I previously mentioned that a lot of what goes on in this blog from my side is tweaky complaints about arguments that I mostly agree with, and that the iconoclast spin on this is that it’s (however gingerly) defending the indefensible. To take that in a slightly more bold direction, I am now going to complain about the idea of fairness in politics.

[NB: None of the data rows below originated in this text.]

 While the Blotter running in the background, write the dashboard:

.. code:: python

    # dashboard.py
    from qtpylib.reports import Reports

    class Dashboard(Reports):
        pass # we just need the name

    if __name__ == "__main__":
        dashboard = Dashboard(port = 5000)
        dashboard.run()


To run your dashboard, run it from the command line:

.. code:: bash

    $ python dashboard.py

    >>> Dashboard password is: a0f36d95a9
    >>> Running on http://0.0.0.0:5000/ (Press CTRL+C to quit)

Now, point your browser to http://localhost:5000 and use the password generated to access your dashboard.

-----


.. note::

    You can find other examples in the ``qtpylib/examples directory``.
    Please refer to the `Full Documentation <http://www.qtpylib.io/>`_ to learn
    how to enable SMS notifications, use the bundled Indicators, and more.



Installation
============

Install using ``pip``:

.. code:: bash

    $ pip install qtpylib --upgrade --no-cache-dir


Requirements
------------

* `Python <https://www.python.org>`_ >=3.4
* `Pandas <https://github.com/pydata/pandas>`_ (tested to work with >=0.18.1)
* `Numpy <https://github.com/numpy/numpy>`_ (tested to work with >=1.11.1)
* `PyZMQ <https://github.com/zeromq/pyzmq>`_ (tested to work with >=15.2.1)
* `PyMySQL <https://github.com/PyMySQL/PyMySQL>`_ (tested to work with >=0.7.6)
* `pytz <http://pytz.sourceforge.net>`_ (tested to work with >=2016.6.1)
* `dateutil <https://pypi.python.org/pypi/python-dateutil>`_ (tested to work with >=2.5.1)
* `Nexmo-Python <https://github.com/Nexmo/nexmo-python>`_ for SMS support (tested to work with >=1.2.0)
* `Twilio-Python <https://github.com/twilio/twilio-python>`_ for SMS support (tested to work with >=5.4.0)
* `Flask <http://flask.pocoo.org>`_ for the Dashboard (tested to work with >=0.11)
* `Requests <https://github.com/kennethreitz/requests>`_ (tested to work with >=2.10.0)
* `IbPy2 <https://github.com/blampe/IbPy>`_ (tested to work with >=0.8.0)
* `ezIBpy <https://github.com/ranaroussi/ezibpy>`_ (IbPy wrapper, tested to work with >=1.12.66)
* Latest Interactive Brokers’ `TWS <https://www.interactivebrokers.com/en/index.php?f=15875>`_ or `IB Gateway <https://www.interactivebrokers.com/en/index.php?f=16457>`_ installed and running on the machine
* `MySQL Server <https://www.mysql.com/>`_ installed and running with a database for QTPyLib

Now, this isn’t to say that I will talk about problems with meritocracy, though they are well known. What I will complain about instead is the use of “fairness” as an organizing argument for liberal politics. A lot of liberals seem to be motivated by bringing some measure of fairness and equitability into this world. (Don’t believe me? Take the moral foundations test here, which is really interesting, but is somewhat spoiled by being told too precisely what it tests). My main problem with this view is that things are unfair in a lot of ways – “President Kennedy said life isn’t fair.” goes the saying – and ranking unfairnesses is tedious and silly and I don’t know which way the accounting will come out. Is it unfair that I obtain food and shelter and by doing work in exchange for money (funny story: not this summer!) whereas others do not do work and yet have shelter and food provided via the government? Yes, it is. The people spouting “makers vs. takers” ideological nonsense are concerned about this kind of unfairness the most. To me, that badly misses the mark of where unfairness is greatest. But, hey, it really isn’t fair. The obvious reason we don’t do away with this unfairness is because it would be really terrible for society if being out of a job meant you’d die of starvation. And, well, suppose it could be arranged fairly so that you’d never get fired for bogus purposes, and your job status was not depended on what class you were born into and so forth. It’d still be terrible! It’s only a short step from seeking more fairness to fiat iustitia et pereat mundus. Or, let’s put it in concrete terms, say in terms of the Euro-debacle’s early stages. You used to hear a lot of people say, well, shouldn’t Greece be punished for its profligacy? Wouldn’t that be “unfair” to let the country off the hook for the questionable dealings of its government. And “the argument from fairness” goes well, average Iannis* had nothing to do with this, why should he suffer, but then you get the counterargument of, well, why should average Hans have to give money to help out Iannis and also, well, he should have voted better, and also, well, he enjoyed the fruits of this governmental action so it would only be fair if he also bore the consequences and so on. A morass of argument. But if you didn’t look to structure your argument from fairness, it was suddenly simple: “who does Greek austerity help?”
*By the way, there is a player on the Greek soccer team whose name is Sokrates Papastathopoulos. That is all.